Work to complete
Nothing but the lines from the top of the following entries through the line with "Nonostante, la semplicità" should be printed, exactly as they are.

Material provided

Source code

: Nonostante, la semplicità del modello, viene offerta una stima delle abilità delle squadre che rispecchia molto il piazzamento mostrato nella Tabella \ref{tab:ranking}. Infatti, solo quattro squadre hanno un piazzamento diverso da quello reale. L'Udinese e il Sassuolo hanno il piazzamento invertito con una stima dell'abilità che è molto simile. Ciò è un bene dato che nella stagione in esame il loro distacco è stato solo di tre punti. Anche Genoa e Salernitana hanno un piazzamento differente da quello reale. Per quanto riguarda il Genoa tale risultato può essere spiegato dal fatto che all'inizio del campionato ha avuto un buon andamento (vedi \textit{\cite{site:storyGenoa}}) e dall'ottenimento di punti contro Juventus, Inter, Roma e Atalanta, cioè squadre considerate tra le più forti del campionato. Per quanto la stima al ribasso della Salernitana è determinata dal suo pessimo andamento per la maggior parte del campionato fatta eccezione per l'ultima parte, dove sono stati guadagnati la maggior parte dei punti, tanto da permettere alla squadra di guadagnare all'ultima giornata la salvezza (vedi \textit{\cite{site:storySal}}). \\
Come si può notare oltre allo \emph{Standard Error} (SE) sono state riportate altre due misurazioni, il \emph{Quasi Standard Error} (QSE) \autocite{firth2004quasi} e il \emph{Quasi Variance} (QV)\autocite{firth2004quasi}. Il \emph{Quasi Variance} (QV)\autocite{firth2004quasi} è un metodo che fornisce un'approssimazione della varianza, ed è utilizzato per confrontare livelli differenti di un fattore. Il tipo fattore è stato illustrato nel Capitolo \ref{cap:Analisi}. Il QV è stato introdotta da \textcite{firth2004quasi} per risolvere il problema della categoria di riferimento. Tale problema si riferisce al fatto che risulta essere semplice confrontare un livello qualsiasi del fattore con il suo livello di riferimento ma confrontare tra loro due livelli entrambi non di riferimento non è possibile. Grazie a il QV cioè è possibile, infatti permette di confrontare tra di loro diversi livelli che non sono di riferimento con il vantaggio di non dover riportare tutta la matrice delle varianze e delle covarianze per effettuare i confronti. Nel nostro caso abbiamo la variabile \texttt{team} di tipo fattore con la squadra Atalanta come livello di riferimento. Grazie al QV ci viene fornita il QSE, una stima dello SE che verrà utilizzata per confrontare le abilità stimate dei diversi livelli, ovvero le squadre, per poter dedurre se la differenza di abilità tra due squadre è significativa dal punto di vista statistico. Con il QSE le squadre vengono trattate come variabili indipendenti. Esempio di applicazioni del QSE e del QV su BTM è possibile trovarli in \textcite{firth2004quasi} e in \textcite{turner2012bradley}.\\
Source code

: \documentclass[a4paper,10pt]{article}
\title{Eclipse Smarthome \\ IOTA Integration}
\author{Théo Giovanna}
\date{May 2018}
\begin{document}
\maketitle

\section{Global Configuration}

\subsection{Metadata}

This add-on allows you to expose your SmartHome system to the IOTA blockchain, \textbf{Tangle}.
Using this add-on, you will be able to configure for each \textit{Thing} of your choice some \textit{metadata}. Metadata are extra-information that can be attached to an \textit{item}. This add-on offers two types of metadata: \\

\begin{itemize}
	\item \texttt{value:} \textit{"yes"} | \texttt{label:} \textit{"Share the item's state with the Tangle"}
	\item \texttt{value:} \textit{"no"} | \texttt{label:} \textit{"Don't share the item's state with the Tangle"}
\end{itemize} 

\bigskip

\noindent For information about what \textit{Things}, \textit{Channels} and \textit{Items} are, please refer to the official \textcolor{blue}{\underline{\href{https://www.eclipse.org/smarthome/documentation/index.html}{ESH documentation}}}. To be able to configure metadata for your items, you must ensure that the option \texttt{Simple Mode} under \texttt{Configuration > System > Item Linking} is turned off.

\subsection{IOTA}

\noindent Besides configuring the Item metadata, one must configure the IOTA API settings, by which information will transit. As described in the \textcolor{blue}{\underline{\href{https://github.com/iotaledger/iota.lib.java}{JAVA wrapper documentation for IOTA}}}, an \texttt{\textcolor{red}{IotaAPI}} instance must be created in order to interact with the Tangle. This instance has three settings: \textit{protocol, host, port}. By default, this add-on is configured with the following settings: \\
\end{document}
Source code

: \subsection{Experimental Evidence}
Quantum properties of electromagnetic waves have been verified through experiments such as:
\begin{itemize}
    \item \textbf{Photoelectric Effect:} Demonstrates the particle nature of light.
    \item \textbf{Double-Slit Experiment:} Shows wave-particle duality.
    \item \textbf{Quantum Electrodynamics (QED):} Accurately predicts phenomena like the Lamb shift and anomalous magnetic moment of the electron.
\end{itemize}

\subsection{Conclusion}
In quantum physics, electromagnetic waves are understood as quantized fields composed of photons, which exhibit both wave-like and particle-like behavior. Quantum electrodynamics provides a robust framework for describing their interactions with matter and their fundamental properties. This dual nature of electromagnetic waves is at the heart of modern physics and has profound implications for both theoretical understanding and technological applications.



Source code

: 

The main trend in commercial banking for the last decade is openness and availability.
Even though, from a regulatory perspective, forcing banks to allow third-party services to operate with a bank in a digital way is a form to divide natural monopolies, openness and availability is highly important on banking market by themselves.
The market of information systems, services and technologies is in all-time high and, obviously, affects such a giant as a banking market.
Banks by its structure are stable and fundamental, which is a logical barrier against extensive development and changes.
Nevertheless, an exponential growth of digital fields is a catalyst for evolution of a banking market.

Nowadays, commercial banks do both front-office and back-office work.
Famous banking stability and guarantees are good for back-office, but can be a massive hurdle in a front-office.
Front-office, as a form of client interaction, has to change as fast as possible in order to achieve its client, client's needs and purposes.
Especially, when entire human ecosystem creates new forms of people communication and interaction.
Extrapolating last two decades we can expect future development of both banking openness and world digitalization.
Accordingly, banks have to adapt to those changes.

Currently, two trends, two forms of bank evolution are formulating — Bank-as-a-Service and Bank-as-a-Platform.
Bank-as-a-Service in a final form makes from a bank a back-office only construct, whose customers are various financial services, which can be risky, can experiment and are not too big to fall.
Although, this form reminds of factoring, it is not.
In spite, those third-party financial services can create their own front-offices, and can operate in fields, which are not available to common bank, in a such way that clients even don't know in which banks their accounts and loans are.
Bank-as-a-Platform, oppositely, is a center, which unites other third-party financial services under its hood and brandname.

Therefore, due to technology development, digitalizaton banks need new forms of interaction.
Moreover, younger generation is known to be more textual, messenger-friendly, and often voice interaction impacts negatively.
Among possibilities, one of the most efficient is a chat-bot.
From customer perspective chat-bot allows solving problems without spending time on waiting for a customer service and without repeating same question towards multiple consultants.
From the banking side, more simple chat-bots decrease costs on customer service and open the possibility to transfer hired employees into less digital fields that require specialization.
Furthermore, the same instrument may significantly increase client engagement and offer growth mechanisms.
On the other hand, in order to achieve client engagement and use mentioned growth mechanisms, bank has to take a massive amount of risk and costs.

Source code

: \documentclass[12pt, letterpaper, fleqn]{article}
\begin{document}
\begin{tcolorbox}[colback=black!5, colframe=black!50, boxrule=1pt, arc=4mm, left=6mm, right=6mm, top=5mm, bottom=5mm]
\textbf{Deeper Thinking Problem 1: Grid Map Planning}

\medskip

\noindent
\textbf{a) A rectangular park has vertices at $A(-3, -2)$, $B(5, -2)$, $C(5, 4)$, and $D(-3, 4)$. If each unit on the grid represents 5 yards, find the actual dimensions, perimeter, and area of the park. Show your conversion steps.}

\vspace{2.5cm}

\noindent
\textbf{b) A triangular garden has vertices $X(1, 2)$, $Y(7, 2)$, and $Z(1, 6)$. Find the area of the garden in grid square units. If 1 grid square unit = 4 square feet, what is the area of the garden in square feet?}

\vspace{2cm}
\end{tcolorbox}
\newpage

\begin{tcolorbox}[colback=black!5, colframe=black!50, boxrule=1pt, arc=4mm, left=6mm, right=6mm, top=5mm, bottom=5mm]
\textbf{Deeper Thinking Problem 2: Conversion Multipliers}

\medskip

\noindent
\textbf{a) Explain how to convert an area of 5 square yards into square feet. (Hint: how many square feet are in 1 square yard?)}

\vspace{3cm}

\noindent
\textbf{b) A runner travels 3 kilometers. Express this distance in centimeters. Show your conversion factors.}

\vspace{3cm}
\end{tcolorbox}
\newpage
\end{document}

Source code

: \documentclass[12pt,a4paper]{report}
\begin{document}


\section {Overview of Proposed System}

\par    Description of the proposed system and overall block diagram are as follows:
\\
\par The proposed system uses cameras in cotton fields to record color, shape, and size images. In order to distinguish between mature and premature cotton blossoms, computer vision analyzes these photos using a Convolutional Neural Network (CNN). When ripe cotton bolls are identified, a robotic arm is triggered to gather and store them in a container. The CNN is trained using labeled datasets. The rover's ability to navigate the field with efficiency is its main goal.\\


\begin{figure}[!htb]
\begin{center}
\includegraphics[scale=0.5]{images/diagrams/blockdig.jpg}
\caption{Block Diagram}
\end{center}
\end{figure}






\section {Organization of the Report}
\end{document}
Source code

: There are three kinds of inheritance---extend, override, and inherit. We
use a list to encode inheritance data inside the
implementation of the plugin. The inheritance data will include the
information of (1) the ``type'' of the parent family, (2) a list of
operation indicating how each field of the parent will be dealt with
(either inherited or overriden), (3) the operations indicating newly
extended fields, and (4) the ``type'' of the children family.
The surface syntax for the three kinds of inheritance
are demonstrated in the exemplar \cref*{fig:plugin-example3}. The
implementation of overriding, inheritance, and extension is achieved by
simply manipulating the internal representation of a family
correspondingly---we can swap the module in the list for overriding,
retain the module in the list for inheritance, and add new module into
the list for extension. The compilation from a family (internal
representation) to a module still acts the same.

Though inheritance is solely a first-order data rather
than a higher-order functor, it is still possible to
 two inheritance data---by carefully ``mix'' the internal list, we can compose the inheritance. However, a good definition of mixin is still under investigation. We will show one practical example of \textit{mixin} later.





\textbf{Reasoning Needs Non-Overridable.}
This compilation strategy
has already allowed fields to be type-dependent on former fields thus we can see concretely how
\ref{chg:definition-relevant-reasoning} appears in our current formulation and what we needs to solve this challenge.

Solution to this exercise
Source code

: Nonostante, la semplicità del modello, viene offerta una stima delle abilità delle squadre che rispecchia molto il piazzamento mostrato nella Tabella \ref{tab:ranking}. Infatti, solo quattro squadre hanno un piazzamento diverso da quello reale. L'Udinese e il Sassuolo hanno il piazzamento invertito con una stima dell'abilità che è molto simile. Ciò è un bene dato che nella stagione in esame il loro distacco è stato solo di tre punti. Anche Genoa e Salernitana hanno un piazzamento differente da quello reale. Per quanto riguarda il Genoa tale risultato può essere spiegato dal fatto che all'inizio del campionato ha avuto un buon andamento (vedi \textit{\cite{site:storyGenoa}}) e dall'ottenimento di punti contro Juventus, Inter, Roma e Atalanta, cioè squadre considerate tra le più forti del campionato. Per quanto la stima al ribasso della Salernitana è determinata dal suo pessimo andamento per la maggior parte del campionato fatta eccezione per l'ultima parte, dove sono stati guadagnati la maggior parte dei punti, tanto da permettere alla squadra di guadagnare all'ultima giornata la salvezza (vedi \textit{\cite{site:storySal}}). \\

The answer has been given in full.